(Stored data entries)
*-*-*
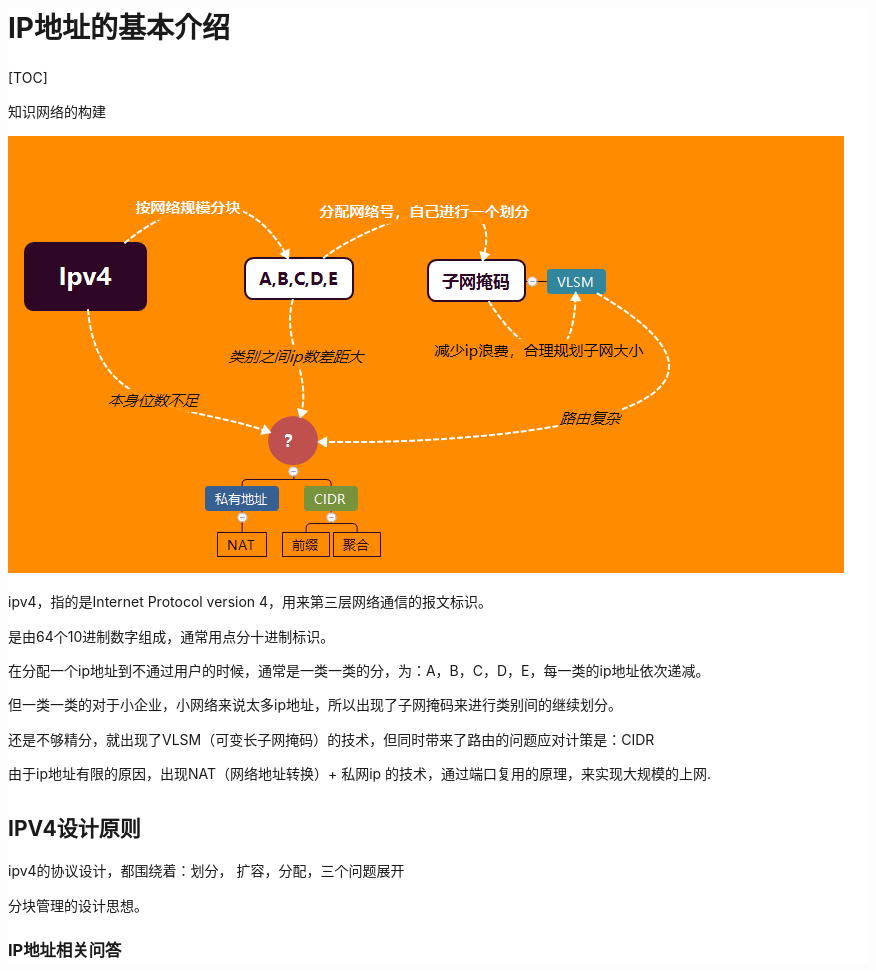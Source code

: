 # IP地址的基本介绍

[TOC]



知识网络的构建

<img src="mind/IPV4.png" />



ipv4，指的是Internet Protocol version 4，用来第三层网络通信的报文标识。

是由64个10进制数字组成，通常用点分十进制标识。

在分配一个ip地址到不通过用户的时候，通常是一类一类的分，为：A，B，C，D，E，每一类的ip地址依次递减。

但一类一类的对于小企业，小网络来说太多ip地址，所以出现了子网掩码来进行类别间的继续划分。

还是不够精分，就出现了VLSM（可变长子网掩码）的技术，但同时带来了路由的问题应对计策是：CIDR

由于ip地址有限的原因，出现NAT（网络地址转换）+ 私网ip 的技术，通过端口复用的原理，来实现大规模的上网.



## IPV4设计原则

ipv4的协议设计，都围绕着：划分， 扩容，分配，三个问题展开

分块管理的设计思想。



### IP地址相关问答
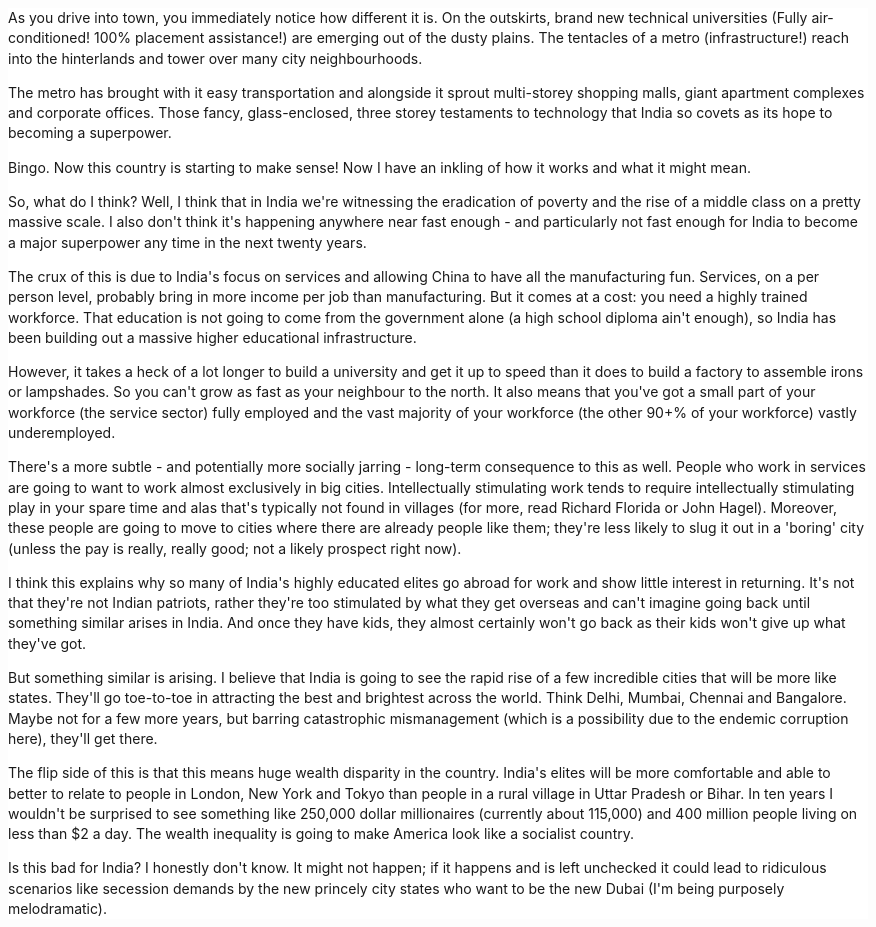 As you drive into town, you immediately notice how different it is. On the outskirts, brand new technical universities (Fully air-conditioned! 100% placement assistance!) are emerging out of the dusty plains. The tentacles of a metro (infrastructure!) reach into the hinterlands and tower over many city neighbourhoods.

The metro has brought with it easy transportation and alongside it sprout multi-storey shopping malls, giant apartment complexes and corporate offices. Those fancy, glass-enclosed, three storey testaments to technology that India so covets as its hope to becoming a superpower.

Bingo. Now this country is starting to make sense! Now I have an inkling of how it works and what it might mean.

So, what do I think? Well, I think that in India we're witnessing the eradication of poverty and the rise of a middle class on a pretty massive scale. I also don't think it's happening anywhere near fast enough - and particularly not fast enough for India to become a major superpower any time in the next twenty years.

The crux of this is due to India's focus on services and allowing China to have all the manufacturing fun. Services, on a per person level, probably bring in more income per job than manufacturing. But it comes at a cost: you need a highly trained workforce. That education is not going to come from the government alone (a high school diploma ain't enough), so India has been building out a massive higher educational infrastructure.

However, it takes a heck of a lot longer to build a university and get it up to speed than it does to build a factory to assemble irons or lampshades. So you can't grow as fast as your neighbour to the north. It also means that you've got a small part of your workforce (the service sector) fully employed and the vast majority of your workforce (the other 90+% of your workforce) vastly underemployed.

There's a more subtle - and potentially more socially jarring - long-term consequence to this as well. People who work in services are going to want to work almost exclusively in big cities. Intellectually stimulating work tends to require intellectually stimulating play in your spare time and alas that's typically not found in villages (for more, read Richard Florida or John Hagel). Moreover, these people are going to move to cities where there are already people like them; they're less likely to slug it out in a 'boring' city (unless the pay is really, really good; not a likely prospect right now).

I think this explains why so many of India's highly educated elites go abroad for work and show little interest in returning. It's not that they're not Indian patriots, rather they're too stimulated by what they get overseas and can't imagine going back until something similar arises in India. And once they have kids, they almost certainly won't go back as their kids won't give up what they've got.

But something similar is arising. I believe that India is going to see the rapid rise of a few incredible cities that will be more like states. They'll go toe-to-toe in attracting the best and brightest across the world. Think Delhi, Mumbai, Chennai and Bangalore. Maybe not for a few more years, but barring catastrophic mismanagement (which is a possibility due to the endemic corruption here), they'll get there.

The flip side of this is that this means huge wealth disparity in the country. India's elites will be more comfortable and able to better to relate to people in London, New York and Tokyo than people in a rural village in Uttar Pradesh or Bihar. In ten years I wouldn't be surprised to see something like 250,000 dollar millionaires (currently about 115,000) and 400 million people living on less than $2 a day. The wealth inequality is going to make America look like a socialist country.

Is this bad for India? I honestly don't know. It might not happen; if it happens and is left unchecked it could lead to ridiculous scenarios like secession demands by the new princely city states who want to be the new Dubai (I'm being purposely melodramatic).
*-*-*
Where a line of the entries holds the string "massive", include it in the count, and give only the final number.

2